Source texts of formatted documents:
BEGIN

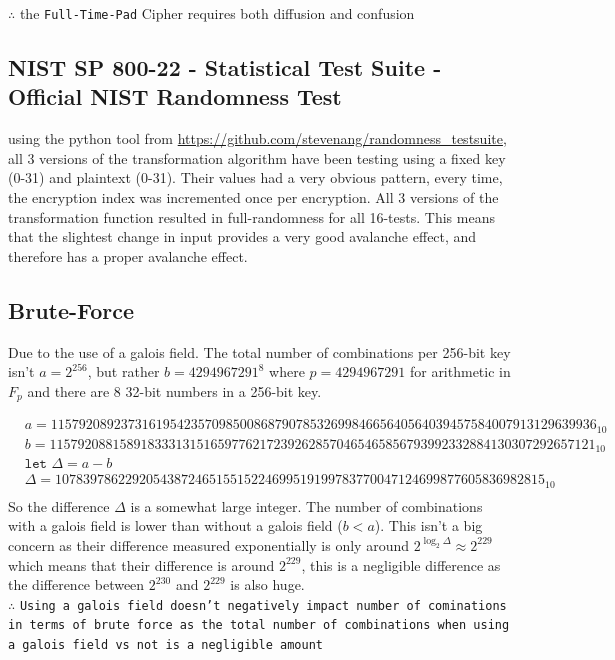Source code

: \documentclass[fleqn, a4paper,12pt]{article}
\begin{document}
$\therefore$ the \texttt{Full-Time-Pad} Cipher requires both diffusion and confusion

\subsection {NIST SP 800-22 - Statistical Test Suite - Official NIST Randomness Test}

using the python tool from \href{https://github.com/stevenang/randomness\_testsuite}{https://github.com/stevenang/randomness\_testsuite}, all 3 versions of the transformation algorithm have been testing using a fixed key (0-31) and plaintext (0-31). Their values had a very obvious pattern, every time, the encryption index was incremented once per encryption. All 3 versions of the transformation function resulted in full-randomness for all 16-tests. This means that the slightest change in input provides a very good avalanche effect, and therefore has a proper avalanche effect.

\subsection{Brute-Force}

Due to the use of a galois field. The total number of combinations per 256-bit key isn't $a=2^{256}$, but rather $b=4294967291^8$ where $p=4294967291$ for arithmetic in $F_p$ and there are 8 32-bit numbers in a 256-bit key.

\[
\begin{aligned}
&a = 115792089237316195423570985008687907853269984665640564039457584007913129639936_{10} \\
&b = 115792088158918333131516597762172392628570465465856793992332884130307292657121_{10} \\
&\texttt{let  } \Delta = a-b \\
&\Delta = 1078397862292054387246515515224699519199783770047124699877605836982815_{10} \\
\end{aligned}
\]
So the difference $\Delta$ is a somewhat large integer. The number of combinations with a galois field is lower than without a galois field ($b < a$). This isn't a big concern as their difference measured exponentially is only around $2^{\log_2\Delta} \approx 2^{229}$ which means that their difference is around $2^{229}$, this is a negligible difference as the difference between $2^{230}$ and $2^{229}$ is also huge. \\
$\therefore $ \texttt{Using a galois field doesn't negatively impact number of cominations in terms of brute force as the total number of combinations when using a galois field vs not is a negligible amount}
\end{document}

END

## Task prompt
Repeat, word for word and with no pictures, only the lines running from the beginning of the data to the line that contains "800-22 - Statistical".

## Answer
Source code

: \documentclass[fleqn, a4paper,12pt]{article}
\begin{document}
$\therefore$ the \texttt{Full-Time-Pad} Cipher requires both diffusion and confusion

\subsection {NIST SP 800-22 - Statistical Test Suite - Official NIST Randomness Test}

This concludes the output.